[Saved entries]
######
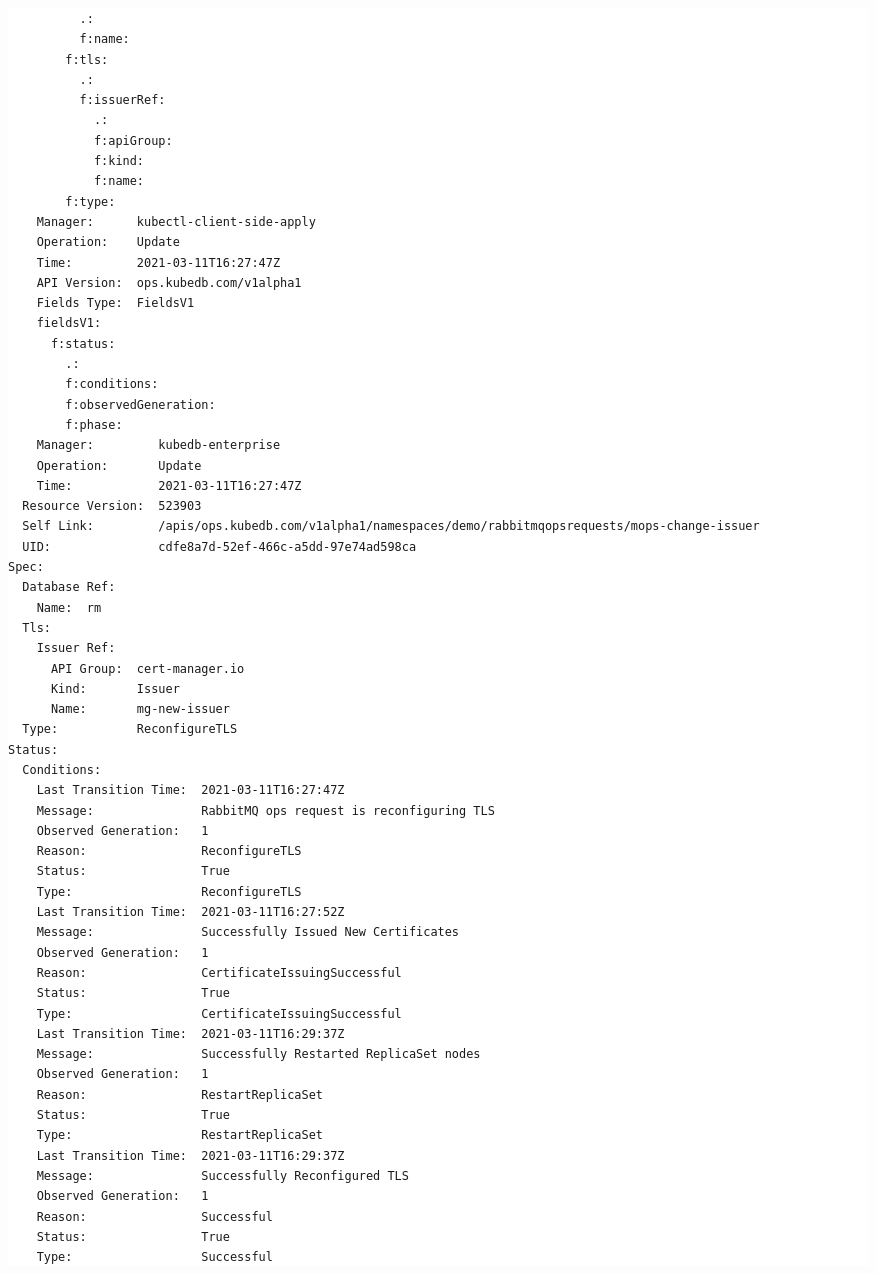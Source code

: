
 ```bash
          .:
          f:name:
        f:tls:
          .:
          f:issuerRef:
            .:
            f:apiGroup:
            f:kind:
            f:name:
        f:type:
    Manager:      kubectl-client-side-apply
    Operation:    Update
    Time:         2021-03-11T16:27:47Z
    API Version:  ops.kubedb.com/v1alpha1
    Fields Type:  FieldsV1
    fieldsV1:
      f:status:
        .:
        f:conditions:
        f:observedGeneration:
        f:phase:
    Manager:         kubedb-enterprise
    Operation:       Update
    Time:            2021-03-11T16:27:47Z
  Resource Version:  523903
  Self Link:         /apis/ops.kubedb.com/v1alpha1/namespaces/demo/rabbitmqopsrequests/mops-change-issuer
  UID:               cdfe8a7d-52ef-466c-a5dd-97e74ad598ca
Spec:
  Database Ref:
    Name:  rm
  Tls:
    Issuer Ref:
      API Group:  cert-manager.io
      Kind:       Issuer
      Name:       mg-new-issuer
  Type:           ReconfigureTLS
Status:
  Conditions:
    Last Transition Time:  2021-03-11T16:27:47Z
    Message:               RabbitMQ ops request is reconfiguring TLS
    Observed Generation:   1
    Reason:                ReconfigureTLS
    Status:                True
    Type:                  ReconfigureTLS
    Last Transition Time:  2021-03-11T16:27:52Z
    Message:               Successfully Issued New Certificates
    Observed Generation:   1
    Reason:                CertificateIssuingSuccessful
    Status:                True
    Type:                  CertificateIssuingSuccessful
    Last Transition Time:  2021-03-11T16:29:37Z
    Message:               Successfully Restarted ReplicaSet nodes
    Observed Generation:   1
    Reason:                RestartReplicaSet
    Status:                True
    Type:                  RestartReplicaSet
    Last Transition Time:  2021-03-11T16:29:37Z
    Message:               Successfully Reconfigured TLS
    Observed Generation:   1
    Reason:                Successful
    Status:                True
    Type:                  Successful
```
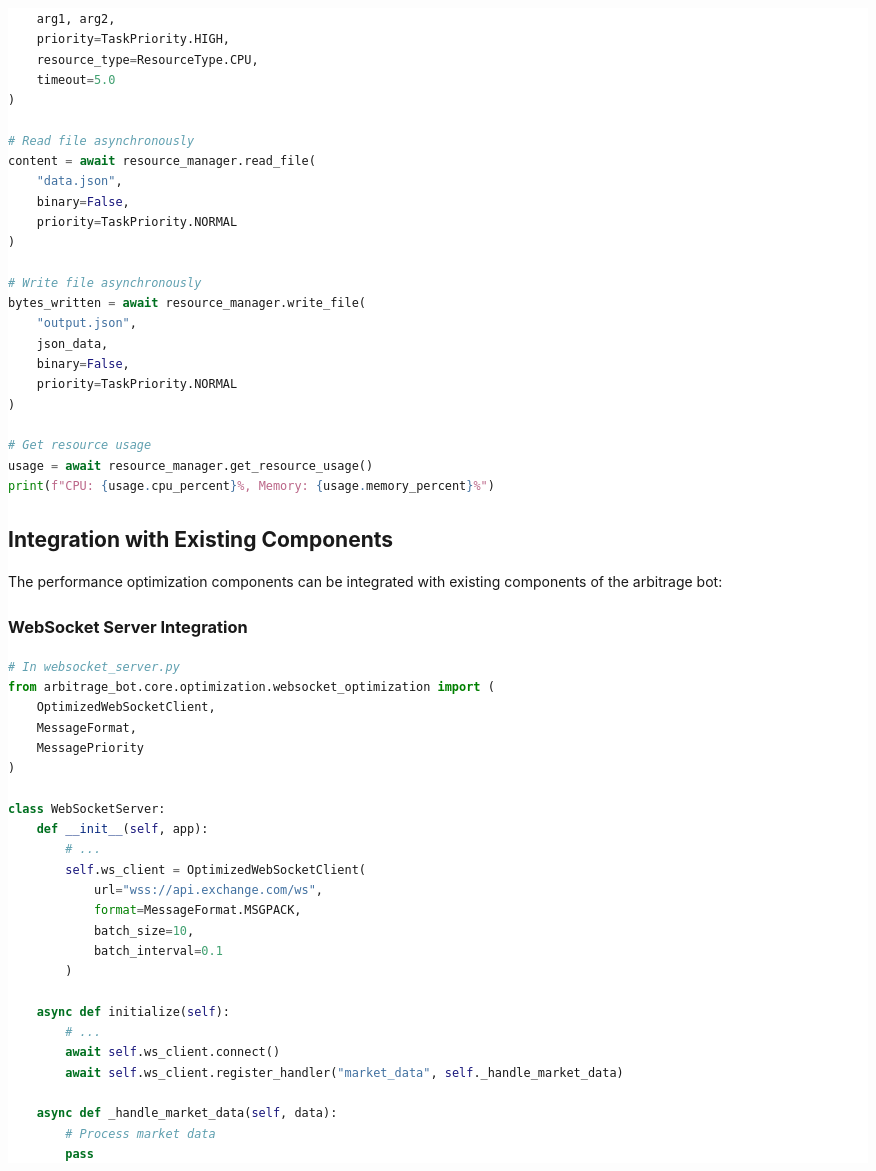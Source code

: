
 ```python
    arg1, arg2,
    priority=TaskPriority.HIGH,
    resource_type=ResourceType.CPU,
    timeout=5.0
)

# Read file asynchronously
content = await resource_manager.read_file(
    "data.json",
    binary=False,
    priority=TaskPriority.NORMAL
)

# Write file asynchronously
bytes_written = await resource_manager.write_file(
    "output.json",
    json_data,
    binary=False,
    priority=TaskPriority.NORMAL
)

# Get resource usage
usage = await resource_manager.get_resource_usage()
print(f"CPU: {usage.cpu_percent}%, Memory: {usage.memory_percent}%")
```

## Integration with Existing Components

The performance optimization components can be integrated with existing components of the arbitrage bot:

### WebSocket Server Integration

```python
# In websocket_server.py
from arbitrage_bot.core.optimization.websocket_optimization import (
    OptimizedWebSocketClient,
    MessageFormat,
    MessagePriority
)

class WebSocketServer:
    def __init__(self, app):
        # ...
        self.ws_client = OptimizedWebSocketClient(
            url="wss://api.exchange.com/ws",
            format=MessageFormat.MSGPACK,
            batch_size=10,
            batch_interval=0.1
        )
        
    async def initialize(self):
        # ...
        await self.ws_client.connect()
        await self.ws_client.register_handler("market_data", self._handle_market_data)
        
    async def _handle_market_data(self, data):
        # Process market data
        pass
```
######
→ **About this task**: Copy every entry above exactly as it stands, but leave the pictures out.

→ **The completed task**:
Source code

:
 ```bash
          .:
          f:name:
        f:tls:
          .:
          f:issuerRef:
            .:
            f:apiGroup:
            f:kind:
            f:name:
        f:type:
    Manager:      kubectl-client-side-apply
    Operation:    Update
    Time:         2021-03-11T16:27:47Z
    API Version:  ops.kubedb.com/v1alpha1
    Fields Type:  FieldsV1
    fieldsV1:
      f:status:
        .:
        f:conditions:
        f:observedGeneration:
        f:phase:
    Manager:         kubedb-enterprise
    Operation:       Update
    Time:            2021-03-11T16:27:47Z
  Resource Version:  523903
  Self Link:         /apis/ops.kubedb.com/v1alpha1/namespaces/demo/rabbitmqopsrequests/mops-change-issuer
  UID:               cdfe8a7d-52ef-466c-a5dd-97e74ad598ca
Spec:
  Database Ref:
    Name:  rm
  Tls:
    Issuer Ref:
      API Group:  cert-manager.io
      Kind:       Issuer
      Name:       mg-new-issuer
  Type:           ReconfigureTLS
Status:
  Conditions:
    Last Transition Time:  2021-03-11T16:27:47Z
    Message:               RabbitMQ ops request is reconfiguring TLS
    Observed Generation:   1
    Reason:                ReconfigureTLS
    Status:                True
    Type:                  ReconfigureTLS
    Last Transition Time:  2021-03-11T16:27:52Z
    Message:               Successfully Issued New Certificates
    Observed Generation:   1
    Reason:                CertificateIssuingSuccessful
    Status:                True
    Type:                  CertificateIssuingSuccessful
    Last Transition Time:  2021-03-11T16:29:37Z
    Message:               Successfully Restarted ReplicaSet nodes
    Observed Generation:   1
    Reason:                RestartReplicaSet
    Status:                True
    Type:                  RestartReplicaSet
    Last Transition Time:  2021-03-11T16:29:37Z
    Message:               Successfully Reconfigured TLS
    Observed Generation:   1
    Reason:                Successful
    Status:                True
    Type:                  Successful
```
Source code

:
 ```python
    arg1, arg2,
    priority=TaskPriority.HIGH,
    resource_type=ResourceType.CPU,
    timeout=5.0
)

# Read file asynchronously
content = await resource_manager.read_file(
    "data.json",
    binary=False,
    priority=TaskPriority.NORMAL
)

# Write file asynchronously
bytes_written = await resource_manager.write_file(
    "output.json",
    json_data,
    binary=False,
    priority=TaskPriority.NORMAL
)

# Get resource usage
usage = await resource_manager.get_resource_usage()
print(f"CPU: {usage.cpu_percent}%, Memory: {usage.memory_percent}%")
```

## Integration with Existing Components

The performance optimization components can be integrated with existing components of the arbitrage bot:

### WebSocket Server Integration

```python
# In websocket_server.py
from arbitrage_bot.core.optimization.websocket_optimization import (
    OptimizedWebSocketClient,
    MessageFormat,
    MessagePriority
)

class WebSocketServer:
    def __init__(self, app):
        # ...
        self.ws_client = OptimizedWebSocketClient(
            url="wss://api.exchange.com/ws",
            format=MessageFormat.MSGPACK,
            batch_size=10,
            batch_interval=0.1
        )
        
    async def initialize(self):
        # ...
        await self.ws_client.connect()
        await self.ws_client.register_handler("market_data", self._handle_market_data)
        
    async def _handle_market_data(self, data):
        # Process market data
        pass
```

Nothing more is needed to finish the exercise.